The blood supply is so low that the area American Red Cross and LifeSouth Community blood centers were forced either to host blood drives or to keep donor centers open on New Year's Day.

Blood donations typically slow down in December. Folks are consumed by the holidays. School is out, so blood centers can't bank on the units they usually collect from high school and college donors. The flu bug has dulled holiday collections, too.

"A lot of people are canceling their appointments or not showing up because they are sick," said Sylvia Rucker, charge nurse at the American Red Cross's donor center in Duluth.

"We have a goal of about 198 pints for the holiday season," she said, "but we are needing more and more. People are trying to work surgeries in before they go back to work, and so we need it for those. Then you have to consider the emergencies, accidents and things like that."

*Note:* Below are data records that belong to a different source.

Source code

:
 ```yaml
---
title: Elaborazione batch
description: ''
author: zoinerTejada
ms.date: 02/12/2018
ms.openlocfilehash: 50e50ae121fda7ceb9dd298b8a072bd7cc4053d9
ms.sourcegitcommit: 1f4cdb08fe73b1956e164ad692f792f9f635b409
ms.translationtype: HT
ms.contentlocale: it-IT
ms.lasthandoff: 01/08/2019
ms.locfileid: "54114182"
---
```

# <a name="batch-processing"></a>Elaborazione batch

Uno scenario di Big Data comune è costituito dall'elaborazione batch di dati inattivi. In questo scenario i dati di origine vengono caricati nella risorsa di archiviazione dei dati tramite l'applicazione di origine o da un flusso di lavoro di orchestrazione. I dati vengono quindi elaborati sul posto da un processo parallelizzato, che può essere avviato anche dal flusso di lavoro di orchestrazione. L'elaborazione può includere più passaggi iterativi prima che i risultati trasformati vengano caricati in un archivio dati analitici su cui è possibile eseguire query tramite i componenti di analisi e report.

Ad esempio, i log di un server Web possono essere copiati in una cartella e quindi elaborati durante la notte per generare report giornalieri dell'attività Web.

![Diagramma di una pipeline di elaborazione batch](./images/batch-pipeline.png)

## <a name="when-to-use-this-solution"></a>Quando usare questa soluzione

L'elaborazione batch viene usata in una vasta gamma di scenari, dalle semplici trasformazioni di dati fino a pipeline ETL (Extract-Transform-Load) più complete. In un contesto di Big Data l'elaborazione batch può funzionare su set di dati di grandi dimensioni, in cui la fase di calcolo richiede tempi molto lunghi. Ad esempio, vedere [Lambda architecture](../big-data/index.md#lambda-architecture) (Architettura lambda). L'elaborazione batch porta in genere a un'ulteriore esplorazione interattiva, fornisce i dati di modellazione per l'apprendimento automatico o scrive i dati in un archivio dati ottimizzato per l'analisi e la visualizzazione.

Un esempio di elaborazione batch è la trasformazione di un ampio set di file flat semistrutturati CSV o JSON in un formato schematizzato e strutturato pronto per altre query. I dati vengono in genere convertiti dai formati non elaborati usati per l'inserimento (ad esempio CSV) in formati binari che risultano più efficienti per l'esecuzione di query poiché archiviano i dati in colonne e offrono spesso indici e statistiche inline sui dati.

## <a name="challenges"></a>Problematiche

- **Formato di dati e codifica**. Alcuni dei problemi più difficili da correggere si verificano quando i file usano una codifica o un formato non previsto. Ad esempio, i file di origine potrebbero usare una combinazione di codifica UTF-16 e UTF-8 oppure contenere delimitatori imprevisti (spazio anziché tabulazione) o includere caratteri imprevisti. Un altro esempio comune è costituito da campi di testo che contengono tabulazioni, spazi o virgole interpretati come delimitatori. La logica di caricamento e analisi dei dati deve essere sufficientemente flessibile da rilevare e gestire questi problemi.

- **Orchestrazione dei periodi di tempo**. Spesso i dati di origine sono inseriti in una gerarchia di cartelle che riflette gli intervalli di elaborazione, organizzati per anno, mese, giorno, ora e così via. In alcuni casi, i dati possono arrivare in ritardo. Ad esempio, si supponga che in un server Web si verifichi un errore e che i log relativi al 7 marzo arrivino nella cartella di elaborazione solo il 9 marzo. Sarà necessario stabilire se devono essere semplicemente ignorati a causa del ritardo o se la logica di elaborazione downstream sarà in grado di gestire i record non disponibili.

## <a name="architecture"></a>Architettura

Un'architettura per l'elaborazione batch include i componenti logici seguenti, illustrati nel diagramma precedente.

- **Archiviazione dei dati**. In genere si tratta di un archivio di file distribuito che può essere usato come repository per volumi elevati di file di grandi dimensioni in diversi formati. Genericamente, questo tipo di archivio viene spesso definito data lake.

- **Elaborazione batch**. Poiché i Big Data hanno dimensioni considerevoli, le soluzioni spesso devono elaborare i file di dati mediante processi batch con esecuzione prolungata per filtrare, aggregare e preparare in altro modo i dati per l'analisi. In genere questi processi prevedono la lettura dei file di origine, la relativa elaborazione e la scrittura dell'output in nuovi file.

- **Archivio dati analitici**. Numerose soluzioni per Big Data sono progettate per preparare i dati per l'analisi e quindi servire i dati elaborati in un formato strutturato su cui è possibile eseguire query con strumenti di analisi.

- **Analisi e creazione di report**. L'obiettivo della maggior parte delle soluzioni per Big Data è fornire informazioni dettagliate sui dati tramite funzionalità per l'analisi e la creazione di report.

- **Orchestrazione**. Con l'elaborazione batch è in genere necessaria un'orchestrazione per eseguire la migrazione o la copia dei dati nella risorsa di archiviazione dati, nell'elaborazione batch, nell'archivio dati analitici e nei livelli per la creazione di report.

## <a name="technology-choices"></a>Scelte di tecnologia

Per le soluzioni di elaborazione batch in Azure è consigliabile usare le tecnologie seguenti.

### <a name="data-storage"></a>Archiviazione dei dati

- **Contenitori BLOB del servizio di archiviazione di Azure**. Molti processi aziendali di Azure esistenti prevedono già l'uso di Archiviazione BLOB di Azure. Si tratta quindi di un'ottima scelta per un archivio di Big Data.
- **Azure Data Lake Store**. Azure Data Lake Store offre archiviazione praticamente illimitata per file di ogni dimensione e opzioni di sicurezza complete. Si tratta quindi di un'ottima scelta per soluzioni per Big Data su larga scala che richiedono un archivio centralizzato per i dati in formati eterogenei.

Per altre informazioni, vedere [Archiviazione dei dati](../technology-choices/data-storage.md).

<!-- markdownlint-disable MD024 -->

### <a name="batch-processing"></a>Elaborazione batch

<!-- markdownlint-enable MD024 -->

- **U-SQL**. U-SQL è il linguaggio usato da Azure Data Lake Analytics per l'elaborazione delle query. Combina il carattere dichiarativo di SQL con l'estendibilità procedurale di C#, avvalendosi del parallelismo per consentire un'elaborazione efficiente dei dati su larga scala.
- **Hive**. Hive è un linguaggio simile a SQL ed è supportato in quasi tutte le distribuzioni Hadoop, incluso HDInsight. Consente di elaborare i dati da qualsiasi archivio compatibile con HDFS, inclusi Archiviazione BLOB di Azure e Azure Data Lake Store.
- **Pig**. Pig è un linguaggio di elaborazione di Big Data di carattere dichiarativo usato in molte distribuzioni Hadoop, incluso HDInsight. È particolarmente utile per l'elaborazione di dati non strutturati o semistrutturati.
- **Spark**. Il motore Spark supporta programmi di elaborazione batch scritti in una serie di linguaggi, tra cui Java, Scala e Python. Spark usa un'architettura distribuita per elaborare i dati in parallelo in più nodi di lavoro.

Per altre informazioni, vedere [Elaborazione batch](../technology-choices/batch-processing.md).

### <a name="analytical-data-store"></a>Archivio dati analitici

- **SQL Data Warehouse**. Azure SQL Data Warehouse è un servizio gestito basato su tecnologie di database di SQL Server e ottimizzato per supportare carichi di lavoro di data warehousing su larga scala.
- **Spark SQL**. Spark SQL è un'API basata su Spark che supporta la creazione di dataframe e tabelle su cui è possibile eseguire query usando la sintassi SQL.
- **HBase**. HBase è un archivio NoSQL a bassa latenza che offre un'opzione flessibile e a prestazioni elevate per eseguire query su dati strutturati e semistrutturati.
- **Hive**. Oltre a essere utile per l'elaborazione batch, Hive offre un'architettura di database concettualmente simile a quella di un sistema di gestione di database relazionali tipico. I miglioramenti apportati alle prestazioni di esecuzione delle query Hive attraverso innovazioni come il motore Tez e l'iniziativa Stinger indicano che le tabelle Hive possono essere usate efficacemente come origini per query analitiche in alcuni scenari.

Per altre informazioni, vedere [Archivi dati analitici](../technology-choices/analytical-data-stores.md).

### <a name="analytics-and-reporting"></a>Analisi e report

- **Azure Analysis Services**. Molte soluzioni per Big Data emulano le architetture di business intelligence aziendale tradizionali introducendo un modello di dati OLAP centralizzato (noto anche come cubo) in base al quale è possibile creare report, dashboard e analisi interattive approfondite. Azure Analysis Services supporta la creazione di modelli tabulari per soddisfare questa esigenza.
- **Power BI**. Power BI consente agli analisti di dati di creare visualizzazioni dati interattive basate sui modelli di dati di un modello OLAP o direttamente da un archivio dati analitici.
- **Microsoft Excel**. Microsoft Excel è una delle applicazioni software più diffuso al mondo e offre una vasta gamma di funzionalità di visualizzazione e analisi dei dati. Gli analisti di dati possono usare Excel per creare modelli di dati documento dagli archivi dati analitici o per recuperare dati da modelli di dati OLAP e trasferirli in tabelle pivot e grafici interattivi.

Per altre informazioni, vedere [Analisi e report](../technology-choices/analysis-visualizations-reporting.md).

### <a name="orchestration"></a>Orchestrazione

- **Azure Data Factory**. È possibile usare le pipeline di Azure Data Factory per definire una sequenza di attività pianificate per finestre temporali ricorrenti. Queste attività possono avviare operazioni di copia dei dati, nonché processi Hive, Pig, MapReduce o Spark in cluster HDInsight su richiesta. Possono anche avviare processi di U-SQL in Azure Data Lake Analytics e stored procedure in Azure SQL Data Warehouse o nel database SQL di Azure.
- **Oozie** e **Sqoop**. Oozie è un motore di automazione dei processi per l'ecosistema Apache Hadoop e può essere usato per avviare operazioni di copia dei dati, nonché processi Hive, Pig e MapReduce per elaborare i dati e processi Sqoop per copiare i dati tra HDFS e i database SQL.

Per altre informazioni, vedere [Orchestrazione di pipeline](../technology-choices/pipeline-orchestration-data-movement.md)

The Duluth center will be open from 8 a.m. to 4 p.m. today and 8 a.m. to 3 p.m. Saturday. Donors of platelets, a clotting agent, may give from 8 a.m. to 3 p.m. Sunday.

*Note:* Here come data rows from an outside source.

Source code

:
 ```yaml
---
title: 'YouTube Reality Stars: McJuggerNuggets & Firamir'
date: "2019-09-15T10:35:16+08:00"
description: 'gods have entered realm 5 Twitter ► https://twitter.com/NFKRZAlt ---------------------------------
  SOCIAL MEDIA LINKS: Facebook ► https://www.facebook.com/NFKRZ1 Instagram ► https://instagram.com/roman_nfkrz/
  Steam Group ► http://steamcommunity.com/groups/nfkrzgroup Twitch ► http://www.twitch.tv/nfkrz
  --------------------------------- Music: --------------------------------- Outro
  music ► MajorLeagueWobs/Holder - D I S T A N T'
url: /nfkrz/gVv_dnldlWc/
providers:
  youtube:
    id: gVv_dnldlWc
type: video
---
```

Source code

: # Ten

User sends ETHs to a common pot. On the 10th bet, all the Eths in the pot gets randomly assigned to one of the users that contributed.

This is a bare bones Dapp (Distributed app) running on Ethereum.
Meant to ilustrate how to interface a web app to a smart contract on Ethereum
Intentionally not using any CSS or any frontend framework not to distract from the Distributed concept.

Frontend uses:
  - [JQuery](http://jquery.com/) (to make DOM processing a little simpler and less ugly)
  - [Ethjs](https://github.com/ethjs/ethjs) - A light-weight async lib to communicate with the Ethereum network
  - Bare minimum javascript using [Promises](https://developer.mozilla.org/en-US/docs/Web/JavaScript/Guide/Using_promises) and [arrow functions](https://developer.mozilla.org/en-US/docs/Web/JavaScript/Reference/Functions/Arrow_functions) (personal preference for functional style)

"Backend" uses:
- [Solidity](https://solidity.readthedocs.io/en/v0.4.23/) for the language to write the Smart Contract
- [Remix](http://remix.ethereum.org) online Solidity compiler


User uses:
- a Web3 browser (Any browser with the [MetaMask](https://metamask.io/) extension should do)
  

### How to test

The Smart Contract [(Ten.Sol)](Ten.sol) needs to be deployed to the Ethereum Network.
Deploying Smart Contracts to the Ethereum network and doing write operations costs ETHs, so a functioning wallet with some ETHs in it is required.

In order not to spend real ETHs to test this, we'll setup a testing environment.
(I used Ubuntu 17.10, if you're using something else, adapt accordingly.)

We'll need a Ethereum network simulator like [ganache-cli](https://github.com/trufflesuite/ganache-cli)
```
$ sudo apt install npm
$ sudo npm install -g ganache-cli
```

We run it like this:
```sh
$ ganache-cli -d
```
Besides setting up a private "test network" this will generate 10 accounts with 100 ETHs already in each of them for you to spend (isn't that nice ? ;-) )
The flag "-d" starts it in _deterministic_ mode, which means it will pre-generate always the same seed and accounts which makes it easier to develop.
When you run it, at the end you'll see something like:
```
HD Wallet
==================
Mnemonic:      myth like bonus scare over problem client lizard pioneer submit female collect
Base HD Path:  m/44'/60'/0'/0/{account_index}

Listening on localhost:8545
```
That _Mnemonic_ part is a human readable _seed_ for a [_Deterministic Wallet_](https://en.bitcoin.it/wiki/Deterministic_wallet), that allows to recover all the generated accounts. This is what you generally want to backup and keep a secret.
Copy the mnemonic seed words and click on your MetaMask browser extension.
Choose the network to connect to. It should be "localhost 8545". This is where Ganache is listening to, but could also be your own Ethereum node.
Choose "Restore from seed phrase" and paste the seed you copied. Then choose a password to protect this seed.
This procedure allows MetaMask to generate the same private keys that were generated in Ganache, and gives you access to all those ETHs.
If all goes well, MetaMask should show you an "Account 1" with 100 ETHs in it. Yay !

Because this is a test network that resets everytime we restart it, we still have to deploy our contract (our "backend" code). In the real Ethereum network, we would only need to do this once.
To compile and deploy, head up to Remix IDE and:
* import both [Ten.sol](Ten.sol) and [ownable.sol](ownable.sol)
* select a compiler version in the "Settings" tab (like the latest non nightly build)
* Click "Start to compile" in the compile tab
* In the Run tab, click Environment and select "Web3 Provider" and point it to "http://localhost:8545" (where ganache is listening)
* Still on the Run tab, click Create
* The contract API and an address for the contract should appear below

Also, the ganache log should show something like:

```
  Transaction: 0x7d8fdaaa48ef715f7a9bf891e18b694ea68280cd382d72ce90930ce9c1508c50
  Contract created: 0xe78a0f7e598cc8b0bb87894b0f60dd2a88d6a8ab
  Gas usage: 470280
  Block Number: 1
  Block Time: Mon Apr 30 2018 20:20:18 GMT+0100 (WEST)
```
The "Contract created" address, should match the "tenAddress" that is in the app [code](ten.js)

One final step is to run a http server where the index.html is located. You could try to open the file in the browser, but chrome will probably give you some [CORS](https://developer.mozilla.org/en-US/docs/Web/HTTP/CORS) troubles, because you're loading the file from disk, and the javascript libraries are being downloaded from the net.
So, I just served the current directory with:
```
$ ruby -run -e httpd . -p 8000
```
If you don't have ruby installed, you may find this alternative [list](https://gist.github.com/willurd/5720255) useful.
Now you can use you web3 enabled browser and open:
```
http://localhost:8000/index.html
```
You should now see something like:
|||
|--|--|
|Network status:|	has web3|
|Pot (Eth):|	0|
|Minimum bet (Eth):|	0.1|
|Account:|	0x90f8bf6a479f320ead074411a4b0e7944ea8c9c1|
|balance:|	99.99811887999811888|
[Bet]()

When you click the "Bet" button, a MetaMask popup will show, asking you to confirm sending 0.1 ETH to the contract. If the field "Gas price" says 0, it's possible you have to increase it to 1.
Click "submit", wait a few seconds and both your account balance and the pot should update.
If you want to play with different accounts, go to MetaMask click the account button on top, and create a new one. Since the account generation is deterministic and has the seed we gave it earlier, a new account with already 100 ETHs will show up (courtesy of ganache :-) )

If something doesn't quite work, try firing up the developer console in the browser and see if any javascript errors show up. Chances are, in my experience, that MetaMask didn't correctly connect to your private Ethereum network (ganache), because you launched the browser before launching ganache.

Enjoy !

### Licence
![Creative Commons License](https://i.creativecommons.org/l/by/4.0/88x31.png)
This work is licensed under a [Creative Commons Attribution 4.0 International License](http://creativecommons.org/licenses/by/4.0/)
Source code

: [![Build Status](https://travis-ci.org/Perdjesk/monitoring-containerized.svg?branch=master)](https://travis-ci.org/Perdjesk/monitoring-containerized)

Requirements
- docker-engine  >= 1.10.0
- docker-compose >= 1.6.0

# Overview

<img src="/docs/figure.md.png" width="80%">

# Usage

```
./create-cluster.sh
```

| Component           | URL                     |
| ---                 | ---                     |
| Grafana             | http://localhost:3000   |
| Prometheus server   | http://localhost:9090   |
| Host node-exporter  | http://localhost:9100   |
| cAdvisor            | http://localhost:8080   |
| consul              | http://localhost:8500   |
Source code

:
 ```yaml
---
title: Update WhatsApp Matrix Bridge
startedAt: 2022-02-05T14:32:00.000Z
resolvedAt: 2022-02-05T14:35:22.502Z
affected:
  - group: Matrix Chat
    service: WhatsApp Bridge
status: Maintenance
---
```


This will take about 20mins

Meanwhile, LifeSouth Community Blood Centers are hosting blood drives across the region, with Gwinnett's set for 8 a.m. to 1 p.m. Sunday at Snellville United Methodist Church.

"We're hoping to end the week at 400 units, or pints, collected, and that's a low number at this point," said Stephanie Wilson, the district director. "We are 150 pints away from that goal. We're working on it."

Turnout at LifeSouth blood drives scheduled across metro Atlanta last week was "horrible," Wilson said. "The flu season is really killing us. People come to donate, and they are coughing and sneezing, and we have to defer them."

The Red Cross has to collect 1,200 units every weekday just to have an adequate blood supply for hospital patients in the Southern region. It supplies more than 140 hospitals and health care facilities in the Southeast.

That need has led the Red Cross to team up with the North Georgia United Methodists in a monthlong initiative called "We are God's Hands and Feet." The collection goal is 1,000 pints. Blood drives will be held at churches across the region; one is scheduled for 3 to 7:45 p.m. Jan. 14 at Duluth First United Methodist.

"If we can't collect enough, we end up having to fly blood in from other states," said Candice Gulden, spokeswoman for the Atlanta-based American Red Cross Blood Services, Southern region.

"The problem is there is a shortage nationwide, so everybody is in the same boat. We collect 15 percent of our blood from high school and college students. When they are out of school, that puts us at a disadvantage. People have been responding to the need, but there's just been a greater demand."